Both have since gone. My dad succumbed to cancer that ravaged his fifty-six-year-old body until there was nothing left. Memories were taken at the end. I heard him ask my mother as we stood at his bedside about the red-headed girl who was crying. “Who is that?” he had asked. My mother looked at me, confused. She turned to his questioning face. “That’s Karla. You know her,” she said quietly patting his hand and willing him to recognize his only daughter.
My Dad was from Nova Scotia. “I’m a Bluenoser,” he would say. We would crinkle our noses and laugh, “Your nose doesn’t look blue!” I had no perception of Nova Scotia. A scant picture of a foreign landscape and of a Nana I didn’t know were my only introductions to an East Coast so vastly different than my Southwestern Ontario upbringing. I possessed no concept of life outside my little townhouse in Chatham. He would tell us tidbits of his life in Digby. My dad was an only child. His stories of eating seaweed and sardines made us cringe and laugh. When he was in his teens, my grandfather urged him to work on the fishing boats. Hard work to which my Dad gave an honest effort, but it wasn’t for him. He had other plans. A three-year stint in the Air Force and then off to Ontario to find work. By 1954, he and my Mother had married, and they had started a family.

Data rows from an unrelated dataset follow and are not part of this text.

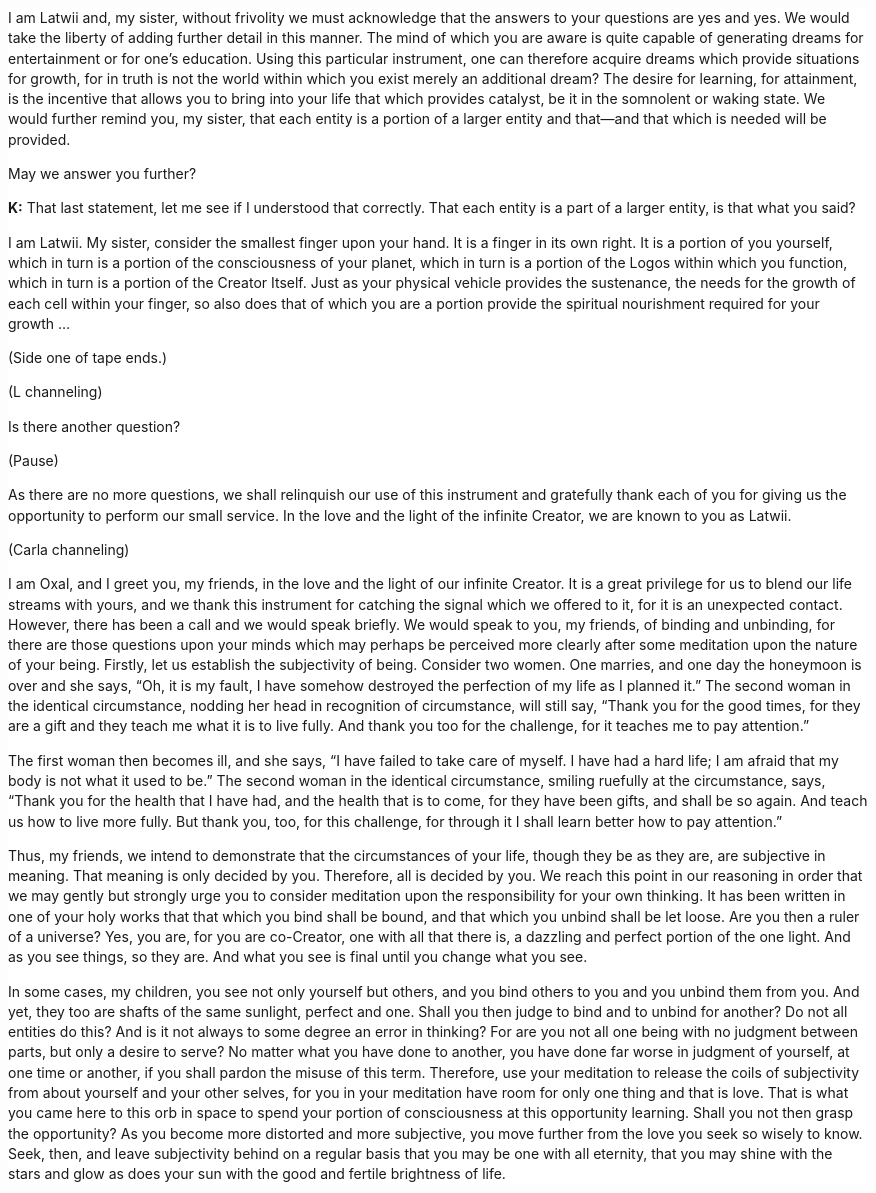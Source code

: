 <p>I am Latwii and, my sister, without frivolity we must acknowledge that the answers to your questions are yes and yes. We would take the liberty of adding further detail in this manner. The mind of which you are aware is quite capable of generating dreams for entertainment or for one’s education. Using this particular instrument, one can therefore acquire dreams which provide situations for growth, for in truth is not the world within which you exist merely an additional dream? The desire for learning, for attainment, is the incentive that allows you to bring into your life that which provides catalyst, be it in the somnolent or waking state. We would further remind you, my sister, that each entity is a portion of a larger entity and that—and that which is needed will be provided.</p>
<p>May we answer you further?</p>
<p><strong>K:</strong> That last statement, let me see if I understood that correctly. That each entity is a part of a larger entity, is that what you said?</p>
<p>I am Latwii. My sister, consider the smallest finger upon your hand. It is a finger in its own right. It is a portion of you yourself, which in turn is a portion of the consciousness of your planet, which in turn is a portion of the Logos within which you function, which in turn is a portion of the Creator Itself. Just as your physical vehicle provides the sustenance, the needs for the growth of each cell within your finger, so also does that of which you are a portion provide the spiritual nourishment required for your growth …</p>
<p class="comment">(Side one of tape ends.)</p>
<p class="channel-type">(L channeling)</p>
<p>Is there another question?</p>
<p class="comment">(Pause)</p>
<p>As there are no more questions, we shall relinquish our use of this instrument and gratefully thank each of you for giving us the opportunity to perform our small service. In the love and the light of the infinite Creator, we are known to you as Latwii.</p>
<p class="channel-type">(Carla channeling)</p>
<p>I am Oxal, and I greet you, my friends, in the love and the light of our infinite Creator. It is a great privilege for us to blend our life streams with yours, and we thank this instrument for catching the signal which we offered to it, for it is an unexpected contact. However, there has been a call and we would speak briefly. We would speak to you, my friends, of binding and unbinding, for there are those questions upon your minds which may perhaps be perceived more clearly after some meditation upon the nature of your being. Firstly, let us establish the subjectivity of being. Consider two women. One marries, and one day the honeymoon is over and she says, “Oh, it is my fault, I have somehow destroyed the perfection of my life as I planned it.” The second woman in the identical circumstance, nodding her head in recognition of circumstance, will still say, “Thank you for the good times, for they are a gift and they teach me what it is to live fully. And thank you too for the challenge, for it teaches me to pay attention.”</p>
<p>The first woman then becomes ill, and she says, “I have failed to take care of myself. I have had a hard life; I am afraid that my body is not what it used to be.” The second woman in the identical circumstance, smiling ruefully at the circumstance, says, “Thank you for the health that I have had, and the health that is to come, for they have been gifts, and shall be so again. And teach us how to live more fully. But thank you, too, for this challenge, for through it I shall learn better how to pay attention.”</p>
<p>Thus, my friends, we intend to demonstrate that the circumstances of your life, though they be as they are, are subjective in meaning. That meaning is only decided by you. Therefore, all is decided by you. We reach this point in our reasoning in order that we may gently but strongly urge you to consider meditation upon the responsibility for your own thinking. It has been written in one of your holy works that that which you bind shall be bound, and that which you unbind shall be let loose. Are you then a ruler of a universe? Yes, you are, for you are co-Creator, one with all that there is, a dazzling and perfect portion of the one light. And as you see things, so they are. And what you see is final until you change what you see.</p>
<p>In some cases, my children, you see not only yourself but others, and you bind others to you and you unbind them from you. And yet, they too are shafts of the same sunlight, perfect and one. Shall you then judge to bind and to unbind for another? Do not all entities do this? And is it not always to some degree an error in thinking? For are you not all one being with no judgment between parts, but only a desire to serve? No matter what you have done to another, you have done far worse in judgment of yourself, at one time or another, if you shall pardon the misuse of this term. Therefore, use your meditation to release the coils of subjectivity from about yourself and your other selves, for you in your meditation have room for only one thing and that is love. That is what you came here to this orb in space to spend your portion of consciousness at this opportunity learning. Shall you not then grasp the opportunity? As you become more distorted and more subjective, you move further from the love you seek so wisely to know. Seek, then, and leave subjectivity behind on a regular basis that you may be one with all eternity, that you may shine with the stars and glow as does your sun with the good and fertile brightness of life.</p>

I’m fifty-four and I have lived in Newfoundland and Labrador for twenty-five years. I married a Botwood boy out of college. We met in Toronto, married, and started a family. As fate would have it, we were destined to an island, again, very foreign to me. It took a few years and a few kids later, but I adjusted. I understand the Bluenose reference. My ears have become acclimated to the various dialects and nuances of Newfoundland vernacular. I have even said a few, “Go on, b’ys,” myself. I appreciate the ease of becoming part of a community that is innately communal. Generations of families living close and welcoming ‘mainlanders’ into their fold. An expedition to stomp around the homestead of my late father is never far from my mind. A bucket-list item that heads the top, it should have happened years ago, but with babies comes responsibilities. The leisure of visiting a place of my roots was put off for something more immediate like a school trip or dance lessons. Now, the notion of a no-travel ban has raised its steel toe boot to my bucket- list and I lament not having made the trip. I had the luck to visit the Maude Lewis exhibition in Halifax last year before the ugly virus drove us inside. I felt at home sitting outside her house, thinking my Dad may have driven by her little painted dwelling on his way out of town. Maybe my grandfather knew her. The mere idea of a connection makes me feel at home. I’m part Bluenoser, part Newfoundlander and part Chathamite. Fractions of places that feed my identity as a whole woman at ease living on the edge of an ocean.